Example: 1 Node, 1x RTX6000 Eval

export CONFIG=configs/samudra_om4/eval.yaml
export NAME_SUFFIX=om4_samudra_baseline_eval
export TARGET_CHECKPOINT=2026-02-22-om4_samudra_baseline/saved_nets/ema_ckpt.pt
# Optional overrides (defaults are /scratch/$USER/data/om4_onedeg_v3 and /scratch/$USER/runs)
# export DATA_ROOT=/scratch/$USER/data/om4_onedeg_v3
# export OUTPUT_BASE=/scratch/$USER/runs
# export WANDB_MODE=online
# export WANDB_API_KEY=...

# Container selection (pick one)
export CONTAINER_HASH=<git_sha>
# export CONTAINER_TAG=25.11-manual-<branch>
# export IMAGE_REF=ghcr.io/<owner>/ocean-emulator-physicsnemo:25.11-<git_sha>

sbatch \
  --account=torch_pr_347_courant \
  --partition=rtx6000_lzanna \
  --nodes=1 \
  --ntasks-per-node=1 \
  --cpus-per-task=8 \
  --mem=128GB \
  --gres=gpu:rtx6000:1 \
  --time=04:00:00 \
  scripts/slurm_apptainer_eval.sbatch

NCCL Gotcha On RTX6000 Nodes

On Torch RTX6000 nodes we observed NCCL hangs for 8-GPU single-node training unless P2P is disabled.

Recommended env vars:

export NCCL_P2P_DISABLE=1
export TORCH_NCCL_ASYNC_ERROR_HANDLING=1

Symptom without the above:

  • job prints distributed init ... world_size 8 and then stalls
  • GPUs show high utilization but low memory usage
  • eventually you may see an NCCL watchdog timeout

Apptainer Caching / Pulling

By default the harness will cache pulled SIFs in SIF_DIR, which defaults to ${REPO_DIR}/.apptainer-images. using a unqiue name based on the container you've specified.

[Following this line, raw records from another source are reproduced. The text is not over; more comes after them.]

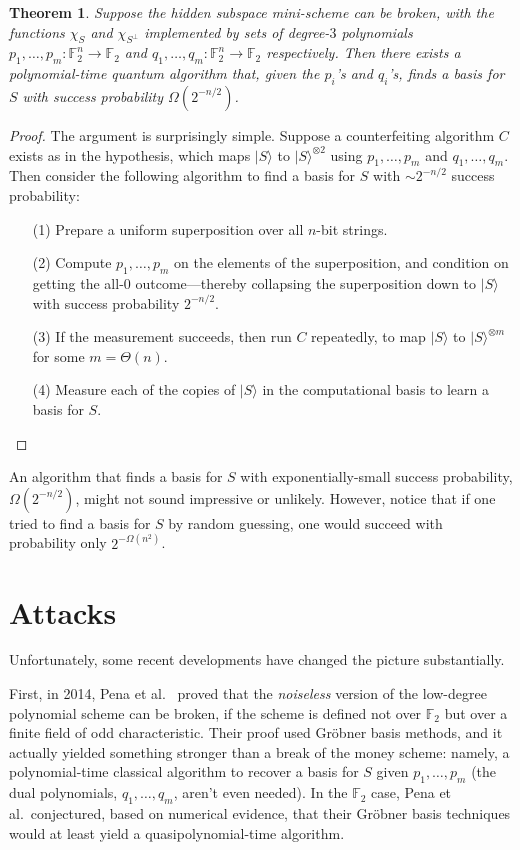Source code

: \documentclass[11pt]{report}
\theoremstyle{plain}
\newtheorem{theorem}{Theorem}[section]
\theoremstyle{definition}
\renewcommand{\ket}[1]{|#1\rangle}
\begin{document}
\begin{theorem}
\label{secreduction}
Suppose the hidden subspace mini-scheme can be broken, with the functions $\chi_S$ and $\chi_{S^\perp}$ implemented by sets of degree-$3$ polynomials $p_1,\ldots,p_m: \mathbb F_2^n\to \mathbb F_2$ and $q_1,\ldots,q_m: \mathbb F_2^n\to \mathbb F_2$ respectively.  Then there exists a polynomial-time quantum algorithm that, given the $p_i$'s and $q_i$'s, finds a basis for $S$ with success probability $\Omega(2^{-n/2})$.
\end{theorem}
\begin{proof}
The argument is surprisingly simple.  Suppose a counterfeiting algorithm $C$ exists as in the hypothesis, which maps $\ket{S}$ to $\ket{S}^{\otimes 2}$ using $p_1,\ldots,p_m$ and $q_1,\ldots,q_m$.  Then consider the following algorithm to find a basis for $S$ with $\sim 2^{-n/2}$ success probability:
\begin{enumerate}
\item[(1)] Prepare a uniform superposition over all $n$-bit strings.
\item[(2)] Compute $p_1,\ldots,p_m$ on the elements of the superposition, and condition on getting the all-$0$ outcome---thereby collapsing the superposition down to $\ket{S}$ with success probability $2^{-n/2}$.
\item[(3)] If the measurement succeeds, then run $C$ repeatedly, to map $\ket{S}$ to $\ket{S}^{\otimes m}$ for some $m=\Theta(n)$.
\item[(4)] Measure each of the copies of $\ket{S}$ in the computational basis to learn a basis for $S$.
\end{enumerate}
\end{proof}

An algorithm that finds a basis for $S$ with exponentially-small success probability, $\Omega(2^{-n/2})$, might not sound impressive or unlikely.  However, notice that if one tried to find a basis for $S$ by random guessing, one would succeed with probability only $2^{-\Omega(n^2)}$.

\section{Attacks}

Unfortunately, some recent developments have changed the picture substantially.

First, in 2014, Pena et al.\ \cite{PFP15} proved that the {\em noiseless} version of the low-degree polynomial scheme can be broken, if the scheme is defined not over $\mathbb{F}_2$ but over a finite field of odd characteristic.  Their proof used Gr\"{o}bner basis methods, and it actually yielded something stronger than a break of the money scheme: namely, a polynomial-time classical algorithm to recover a basis for $S$ given $p_1,\ldots,p_m$ (the dual polynomials, $q_1,\ldots,q_m$, aren't even needed).  In the $\mathbb{F}_2$ case, Pena et al.\ conjectured, based on numerical evidence, that their Gr\"{o}bner basis techniques would at least yield a quasipolynomial-time algorithm.
\end{document}
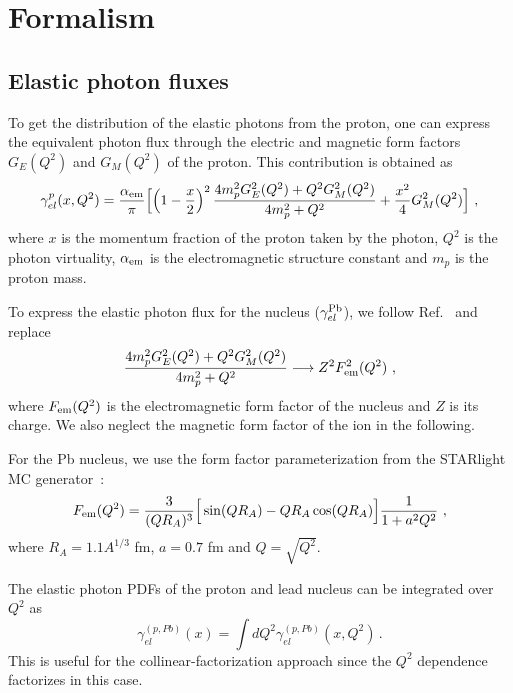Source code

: \section{Formalism}

\subsection{Elastic photon fluxes}


To get the distribution of the elastic photons from the proton, one can express the equivalent photon flux through
the electric and magnetic form factors $G_E(Q^2)$ and $G_M(Q^2)$ of the proton.
This contribution is obtained as
\begin{eqnarray}
   \gamma^{p}_{el}(x,Q^2) = \frac{\alpha_{\rm{em}}}{\pi}
\Big[ \Big( 1- {x \over 2} \Big)^2 \, {4 m_p^2 G_E^2(Q^2) + Q^2 G_M^2(Q^2) \over 4m_p^2 + Q^2} + {x^2 \over 4} G_M^2(Q^2) \Big]~,
\label{proton_el_flux}
\end{eqnarray}
where $x$ is the momentum fraction of the proton taken by the photon, $Q^2$ is the photon virtuality, $\alpha_{\rm{em}}$ is the electromagnetic structure constant and $m_p$ is the proton mass.

To express the elastic photon flux for the nucleus ($\gamma^{\rm Pb}_{el}$), we follow Ref.~\cite{Budnev:1974de} and replace 
\begin{eqnarray}
 {4 m_p^2 G_E^2(Q^2) + Q^2 G_M^2(Q^2) \over 4m_p^2 + Q^2} \longrightarrow Z^2 F_{\rm em}^2(Q^2)~,
 \end{eqnarray}
where $F_{\rm em}(Q^2)$ is the electromagnetic form factor of the nucleus and $Z$ is its charge.
We also neglect the magnetic form factor of the ion in the following.

For the Pb nucleus, we use the form factor parameterization from the STARlight MC generator~\cite{Klein:2016yzr}:
\begin{eqnarray}
 F_{\rm em}(Q^2) = {3 \over (QR_A)^3}\Big[ \sin(QR_A) - QR_A \cos(QR_A) \Big] { 1 \over 1 + a^2 Q^2}~,
 \label{pb_el_flux}
\end{eqnarray}
where $R_A = 1.1 A^{1/3}$ fm, $a = 0.7$ fm and $Q = \sqrt{Q^2}$.

The elastic photon PDFs of the proton and lead nucleus can be integrated over $Q^2$ as 
\begin{equation}
\gamma^{(p,Pb)}_{el}(x)  = \int d Q^2 \gamma^{(p,Pb)}_{el}(x, Q^2) \,.
\end{equation}
This is useful for the collinear-factorization approach since the $Q^2$ dependence factorizes in this case.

You can also point it directly to a SIF_PATH. If the SIF_PATH does not exist, the harness will pull your specified container from GHCR to that path.

Private GHCR Images

If the image is private, set:

export GHCR_USERNAME=...
export GHCR_TOKEN=...

The harness maps these to the environment variables Apptainer uses for registry auth.